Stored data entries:
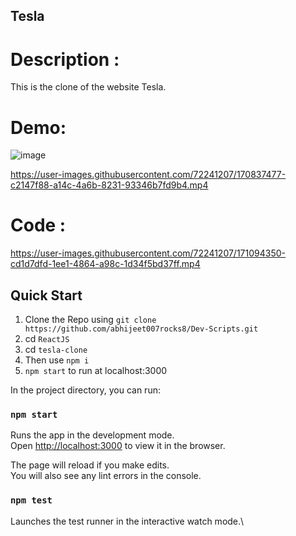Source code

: ## Tesla

# Description :

This is the clone of the website Tesla.

# Demo:

![image](https://user-images.githubusercontent.com/72241207/170837423-a67d3342-5e2d-4183-943b-606d9e934fa4.png)


https://user-images.githubusercontent.com/72241207/170837477-c2147f88-a14c-4a6b-8231-93346b7fd9b4.mp4

# Code :

https://user-images.githubusercontent.com/72241207/171094350-cd1d7dfd-1ee1-4864-a98c-1d34f5bd37ff.mp4

## Quick Start
1. Clone the Repo using `git clone https://github.com/abhijeet007rocks8/Dev-Scripts.git`
2. cd `ReactJS`
3. cd `tesla-clone`
4. Then use `npm i`
5. `npm start` to run at localhost:3000

In the project directory, you can run:

### `npm start`

Runs the app in the development mode.\
Open [http://localhost:3000](http://localhost:3000) to view it in the browser.

The page will reload if you make edits.\
You will also see any lint errors in the console.

### `npm test`

Launches the test runner in the interactive watch mode.\

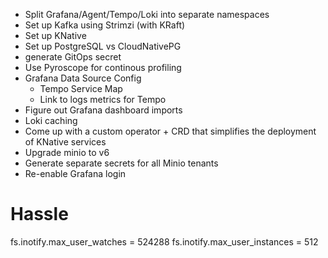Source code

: - Split Grafana/Agent/Tempo/Loki into separate namespaces
- Set up Kafka using Strimzi (with KRaft)
- Set up KNative
- Set up PostgreSQL vs CloudNativePG
- generate GitOps secret
- Use Pyroscope for continous profiling
- Grafana Data Source Config
  - Tempo Service Map
  - Link to logs metrics for Tempo
- Figure out Grafana dashboard imports
- Loki caching
- Come up with a custom operator + CRD that simplifies the deployment of KNative services
- Upgrade minio to v6
- Generate separate secrets for all Minio tenants
- Re-enable Grafana login

# Hassle

fs.inotify.max_user_watches = 524288
fs.inotify.max_user_instances = 512
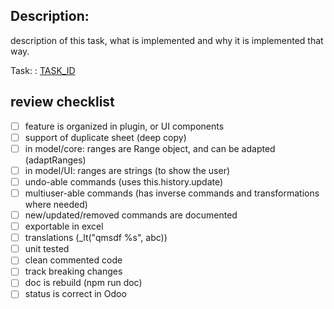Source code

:## Description:

description of this task, what is implemented and why it is implemented that way.

Task: : [TASK_ID](https://www.odoo.com/web#id=TASK_ID&action=333&active_id=2328&model=project.task&view_type=form&cids=1&menu_id=4720)

## review checklist

- [ ] feature is organized in plugin, or UI components
- [ ] support of duplicate sheet (deep copy)
- [ ] in model/core: ranges are Range object, and can be adapted (adaptRanges)
- [ ] in model/UI: ranges are strings (to show the user)
- [ ] undo-able commands (uses this.history.update)
- [ ] multiuser-able commands (has inverse commands and transformations where needed)
- [ ] new/updated/removed commands are documented
- [ ] exportable in excel
- [ ] translations (\_lt("qmsdf %s", abc))
- [ ] unit tested
- [ ] clean commented code
- [ ] track breaking changes
- [ ] doc is rebuild (npm run doc)
- [ ] status is correct in Odoo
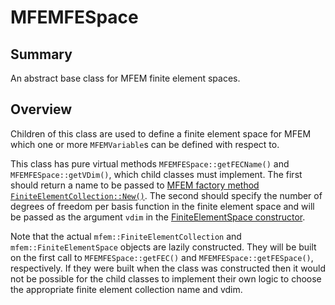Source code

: # MFEMFESpace

## Summary

An abstract base class for MFEM finite element spaces.

## Overview

Children of this class are used to define a finite element space for
MFEM which one or more `MFEMVariable`s can be defined with respect to.

This class has pure virtual methods `MFEMFESpace::getFECName()` and
`MFEMFESpace::getVDim()`, which child classes must implement. The
first should return a name to be passed to [MFEM factory method
`FiniteElementCollection::New()`](https://docs.mfem.org/html/classmfem_1_1FiniteElementCollection.html#a15fcfa553d4949eb08f9926ac74d1e80).
The second should specify the number of degrees of freedom per basis
function in the finite element space and will be passed as the
argument `vdim` in the [FiniteElementSpace
constructor](https://docs.mfem.org/html/classmfem_1_1FiniteElementSpace.html#ab27f0e0f58113cbdb287c3128773a11d).

Note that the actual `mfem::FiniteElementCollection` and
`mfem::FiniteElementSpace` objects are lazily constructed. They will
be built on the first call to `MFEMFESpace::getFEC()` and
`MFEMFESpace::getFESpace()`, respectively. If they
were built when the class was constructed then it would not be
possible for the child classes to implement their own logic to choose
the appropriate finite element collection name and vdim.
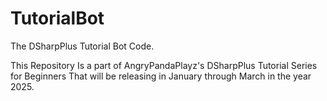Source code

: # TutorialBot
 The DSharpPlus Tutorial Bot Code.

This Repository Is a part of AngryPandaPlayz's DSharpPlus Tutorial Series for Beginners That will be releasing in January through March in the year 2025.

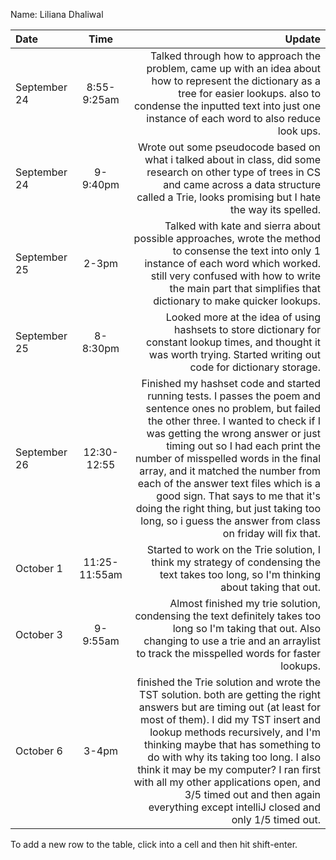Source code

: Name: Liliana Dhaliwal

| Date         |     Time      |                                                                                                                                                                                                                                                                                                                                                                                                                                                                                                Update |
|:-------------|:-------------:|------------------------------------------------------------------------------------------------------------------------------------------------------------------------------------------------------------------------------------------------------------------------------------------------------------------------------------------------------------------------------------------------------------------------------------------------------------------------------------------------------:|
| September 24 |  8:55-9:25am  |                                                                                                                                                                                                                                                                  Talked through how to approach the problem, came up with an idea about how to represent the dictionary as a tree for easier lookups. also to condense the inputted text into just one instance of each word to also reduce look ups. |
| September 24 |   9-9:40pm    |                                                                                                                                                                                                                                                                                       Wrote out some pseudocode based on what i talked about in class, did some research on other type of trees in CS and came across a data structure called a Trie, looks promising but I hate the way its spelled. |
| September 25 |     2-3pm     |                                                                                                                                                                                                                                             Talked with kate and sierra about possible approaches, wrote the method to consense the text into only 1 instance of each word which worked. still very confused with how to write the main part that simplifies that dictionary to make quicker lookups. |
| September 25 |   8-8:30pm    |                                                                                                                                                                                                                                                                                                                            Looked more at the idea of using hashsets to store dictionary for constant lookup times, and thought it was worth trying. Started writing out code for dictionary storage. |
| September 26 |  12:30-12:55  | Finished my hashset code and started running tests. I passes the poem and sentence ones no problem, but failed the other three. I wanted to check if I was getting the wrong answer or just timing out so I had each print the number of misspelled words in the final array, and it matched the number from each of the answer text files which is a good sign. That says to me that it's doing the right thing, but just taking too long, so i guess the answer from class on friday will fix that. |
| October 1    | 11:25-11:55am |                                                                                                                                                                                                                                                                                                                                                               Started to work on the Trie solution, I think my strategy of condensing the text takes too long, so I'm thinking about taking that out. |
| October 3    |   9-9:55am    |                                                                                                                                                                                                                                                                                               Almost finished my trie solution, condensing the text definitely takes too long so  I'm taking that out. Also changing to use a trie and an arraylist to track the misspelled words for faster lookups. |
| October 6    |     3-4pm     |                                           finished the Trie solution and wrote the TST solution. both are getting the right answers but are timing out (at least for most of them). I did my TST insert and lookup methods recursively, and I'm thinking maybe that has something to do with why its taking too long. I also think it may be my computer? I ran first with all my other applications open, and 3/5 timed out and then again everything except intelliJ closed and only 1/5 timed out. |


To add a new row to the table, click into a cell and then hit shift-enter.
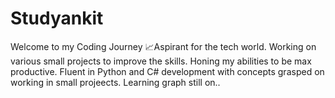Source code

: # Studyankit
Welcome to my Coding Journey
📈Aspirant for the tech world. Working on various small projects to improve the skills. Honing my abilities to be max productive.
Fluent in Python and C# development with concepts grasped on working in small projeects.
Learning graph still on..
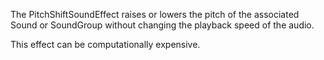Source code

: The PitchShiftSoundEffect raises or lowers the pitch of the associated Sound or SoundGroup without changing the playback speed of the audio.  
  
This effect can be computationally expensive.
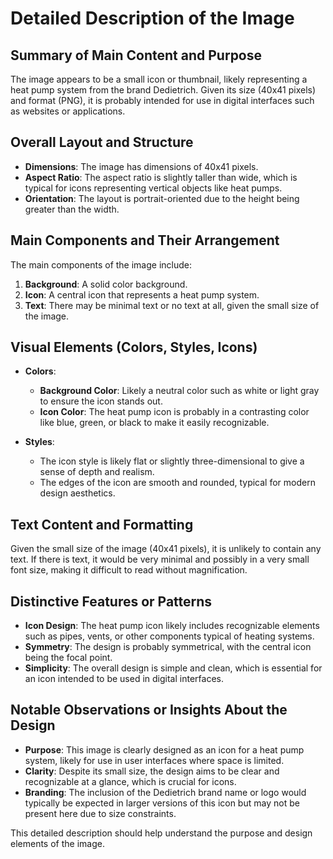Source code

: # Detailed Description of the Image

## Summary of Main Content and Purpose

The image appears to be a small icon or thumbnail, likely representing a heat pump system from the brand Dedietrich. Given its size (40x41 pixels) and format (PNG), it is probably intended for use in digital interfaces such as websites or applications.

## Overall Layout and Structure

- **Dimensions**: The image has dimensions of 40x41 pixels.
- **Aspect Ratio**: The aspect ratio is slightly taller than wide, which is typical for icons representing vertical objects like heat pumps.
- **Orientation**: The layout is portrait-oriented due to the height being greater than the width.

## Main Components and Their Arrangement

The main components of the image include:
1. **Background**: A solid color background.
2. **Icon**: A central icon that represents a heat pump system.
3. **Text**: There may be minimal text or no text at all, given the small size of the image.

## Visual Elements (Colors, Styles, Icons)

- **Colors**:
  - **Background Color**: Likely a neutral color such as white or light gray to ensure the icon stands out.
  - **Icon Color**: The heat pump icon is probably in a contrasting color like blue, green, or black to make it easily recognizable.

- **Styles**:
  - The icon style is likely flat or slightly three-dimensional to give a sense of depth and realism.
  - The edges of the icon are smooth and rounded, typical for modern design aesthetics.

## Text Content and Formatting

Given the small size of the image (40x41 pixels), it is unlikely to contain any text. If there is text, it would be very minimal and possibly in a very small font size, making it difficult to read without magnification.

## Distinctive Features or Patterns

- **Icon Design**: The heat pump icon likely includes recognizable elements such as pipes, vents, or other components typical of heating systems.
- **Symmetry**: The design is probably symmetrical, with the central icon being the focal point.
- **Simplicity**: The overall design is simple and clean, which is essential for an icon intended to be used in digital interfaces.

## Notable Observations or Insights About the Design

- **Purpose**: This image is clearly designed as an icon for a heat pump system, likely for use in user interfaces where space is limited.
- **Clarity**: Despite its small size, the design aims to be clear and recognizable at a glance, which is crucial for icons.
- **Branding**: The inclusion of the Dedietrich brand name or logo would typically be expected in larger versions of this icon but may not be present here due to size constraints.

This detailed description should help understand the purpose and design elements of the image.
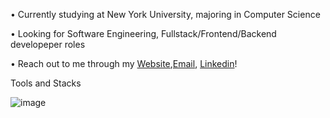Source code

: • Currently studying at New York University, majoring in Computer Science

• Looking for Software Engineering, Fullstack/Frontend/Backend developeper roles

• Reach out to me through my [Website](https://jackma2003.netlify.app/),[Email](jiahao.ma@nyu.edu), [Linkedin](https://www.linkedin.com/in/jiahao-ma-0b3b33178/)!

Tools and Stacks

![image](https://github.com/jackma2003/jackma2003/assets/93064973/d79700ce-6def-431a-8bbe-b068868f506b)

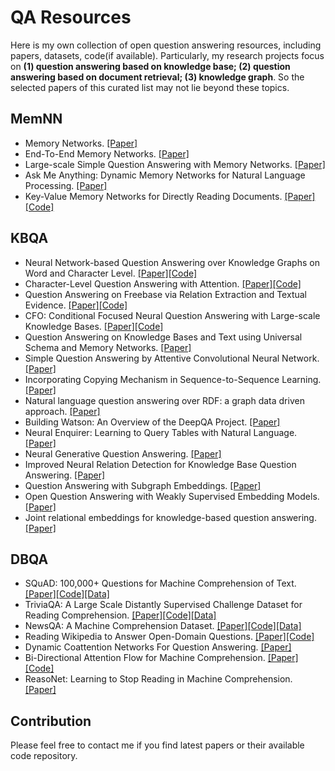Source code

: # QA Resources
Here is my own collection of open question answering resources, including papers, datasets, code(if available). Particularly, my research projects focus on **(1) question answering based on knowledge base; (2) question answering based on document retrieval; (3) knowledge graph**. So the selected papers of this curated list may not lie beyond these topics.



## MemNN

- Memory Networks. [[Paper]](https://arxiv.org/pdf/1410.3916)
- End-To-End Memory Networks. [[Paper]](https://arxiv.org/pdf/1503.08895.pdf)
- Large-scale Simple Question Answering with Memory Networks. [[Paper]](https://arxiv.org/pdf/1506.02075.pdf)
- Ask Me Anything: Dynamic Memory Networks for Natural Language Processing. [[Paper]](https://pdfs.semanticscholar.org/04ee/77ef1143af8b19f71c63b8c5b077c5387855.pdf?_ga=2.262510276.979348402.1503942137-499880439.1499836627)
- Key-Value Memory Networks for Directly Reading Documents. [[Paper]](https://arxiv.org/pdf/1606.03126)[[Code]](https://github.com/siyuanzhao/key-value-memory-networks)




## KBQA

- Neural Network-based Question Answering over Knowledge Graphs on Word and Character Level. [[Paper]](https://pdfs.semanticscholar.org/fb6f/dc8874812f691ed7f1dca168e72304aeb1e5.pdf)[[Code]](https://github.com/WDAqua/teafacto)
- Character-Level Question Answering with Attention. [[Paper]](https://arxiv.org/pdf/1604.00727.pdf)[[Code]](https://github.com/davidgolub/SimpleQA)
- Question Answering on Freebase via Relation Extraction and Textual Evidence. [[Paper]](https://arxiv.org/pdf/1603.00957)[[Code]](https://github.com/syxu828/QuestionAnsweringOverFB)
- CFO: Conditional Focused Neural Question Answering with Large-scale Knowledge Bases. [[Paper]](https://arxiv.org/pdf/1606.01994.pdf)[[Code]](https://github.com/zihangdai/cfo)
- Question Answering on Knowledge Bases and Text using Universal Schema and Memory Networks. [[Paper]](https://arxiv.org/pdf/1704.08384)
- Simple Question Answering by Attentive Convolutional Neural Network. [[Paper]](https://arxiv.org/pdf/1606.03391)
- Incorporating Copying Mechanism in Sequence-to-Sequence Learning. [[Paper]](https://arxiv.org/pdf/1603.06393.pdf)
- Natural language question answering over RDF: a graph data driven approach. [[Paper]](https://pdfs.semanticscholar.org/cb4d/277a51da6894fe5143013978567ef5f805c8.pdf)
- Building Watson: An Overview of the DeepQA Project. [[Paper]](https://www.aaai.org/ojs/index.php/aimagazine/article/view/2303/2165)
- Neural Enquirer: Learning to Query Tables with Natural Language. [[Paper]](https://arxiv.org/pdf/1512.00965.pdf)
- Neural Generative Question Answering. [[Paper]](https://arxiv.org/pdf/1512.01337.pdf)
- Improved Neural Relation Detection for Knowledge Base Question Answering. [[Paper]](https://arxiv.org/pdf/1704.06194.pdf)
- Question Answering with Subgraph Embeddings. [[Paper]](https://arxiv.org/pdf/1406.3676.pdf)
- Open Question Answering with Weakly Supervised Embedding Models. [[Paper]](https://arxiv.org/pdf/1404.4326.pdf)
- Joint relational embeddings for knowledge-based question answering. [[Paper]](https://pdfs.semanticscholar.org/eabb/8ddbd2b9cae7e2169d7f6681a5e7694ec088.pdf)




## DBQA

- SQuAD: 100,000+ Questions for Machine Comprehension of Text. [[Paper]](https://arxiv.org/pdf/1606.05250)[[Code]](https://github.com/rajpurkar/SQuAD-explorer)[[Data]](https://rajpurkar.github.io/SQuAD-explorer/)
- TriviaQA: A Large Scale Distantly Supervised Challenge Dataset for Reading Comprehension. [[Paper]](https://arxiv.org/pdf/1705.03551)[[Code]](https://github.com/mandarjoshi90/triviaqa)[[Data]](http://nlp.cs.washington.edu/triviaqa/)
- NewsQA: A Machine Comprehension Dataset. [[Paper]](https://arxiv.org/pdf/1611.09830.pdf])[[Code]](https://github.com/Maluuba/newsqa)[[Data]](https://datasets.maluuba.com/NewsQA/dl)
- Reading Wikipedia to Answer Open-Domain Questions. [[Paper]](https://arxiv.org/pdf/1704.00051.pdf)[[Code]](https://github.com/facebookresearch/DrQA)
- Dynamic Coattention Networks For Question Answering. [[Paper]](https://arxiv.org/pdf/1611.01604.pdf)
- Bi-Directional Attention Flow for Machine Comprehension. [[Paper]](https://arxiv.org/pdf/1611.01603)[[Code]](https://github.com/allenai/bi-att-flow)
- ReasoNet: Learning to Stop Reading in Machine Comprehension. [[Paper]](https://arxiv.org/pdf/1609.05284.pdf)




## Contribution

Please feel free to contact me if you find latest papers or their available code repository.

## 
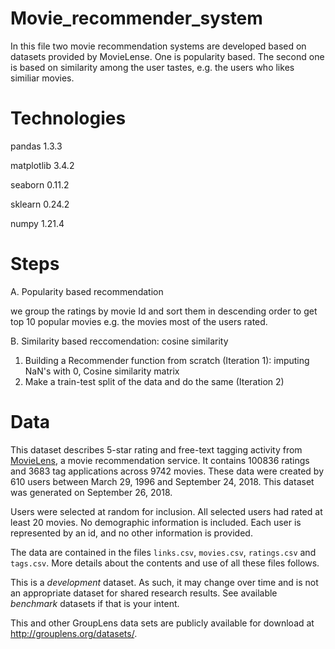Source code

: # Movie_recommender_system
In this file two movie recommendation systems are developed based on datasets provided by MovieLense.
One is popularity based. The second one is based on similarity among the user tastes, e.g. the users who likes similiar movies.

# Technologies
pandas 1.3.3

matplotlib 3.4.2

seaborn 0.11.2

sklearn 0.24.2

numpy 1.21.4

# Steps
A. Popularity based recommendation

we group the ratings by movie Id and sort them in descending order to get top 10 popular movies e.g. the movies most of the users rated.

B. Similarity based reccomendation: cosine similarity

1. Building a Recommender function from scratch (Iteration 1): imputing NaN's with 0, Cosine similarity matrix
2. Make a train-test split of the data and do the same (Iteration 2)

# Data
This dataset describes 5-star rating and free-text tagging activity from [MovieLens](http://movielens.org), a movie recommendation service. It contains 100836 ratings and 3683 tag applications across 9742 movies. These data were created by 610 users between March 29, 1996 and September 24, 2018. This dataset was generated on September 26, 2018.

Users were selected at random for inclusion. All selected users had rated at least 20 movies. No demographic information is included. Each user is represented by an id, and no other information is provided.

The data are contained in the files `links.csv`, `movies.csv`, `ratings.csv` and `tags.csv`. More details about the contents and use of all these files follows.

This is a *development* dataset. As such, it may change over time and is not an appropriate dataset for shared research results. See available *benchmark* datasets if that is your intent.

This and other GroupLens data sets are publicly available for download at <http://grouplens.org/datasets/>.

#### What you will do:
Please give an exact copy of the entries above, from the line with "- TriviaQA: A" down to the line with "- NewsQA: A", inclusive, and nothing else.

#### Expected answer:
- TriviaQA: A Large Scale Distantly Supervised Challenge Dataset for Reading Comprehension. [[Paper]](https://arxiv.org/pdf/1705.03551)[[Code]](https://github.com/mandarjoshi90/triviaqa)[[Data]](http://nlp.cs.washington.edu/triviaqa/)
- NewsQA: A Machine Comprehension Dataset. [[Paper]](https://arxiv.org/pdf/1611.09830.pdf])[[Code]](https://github.com/Maluuba/newsqa)[[Data]](https://datasets.maluuba.com/NewsQA/dl)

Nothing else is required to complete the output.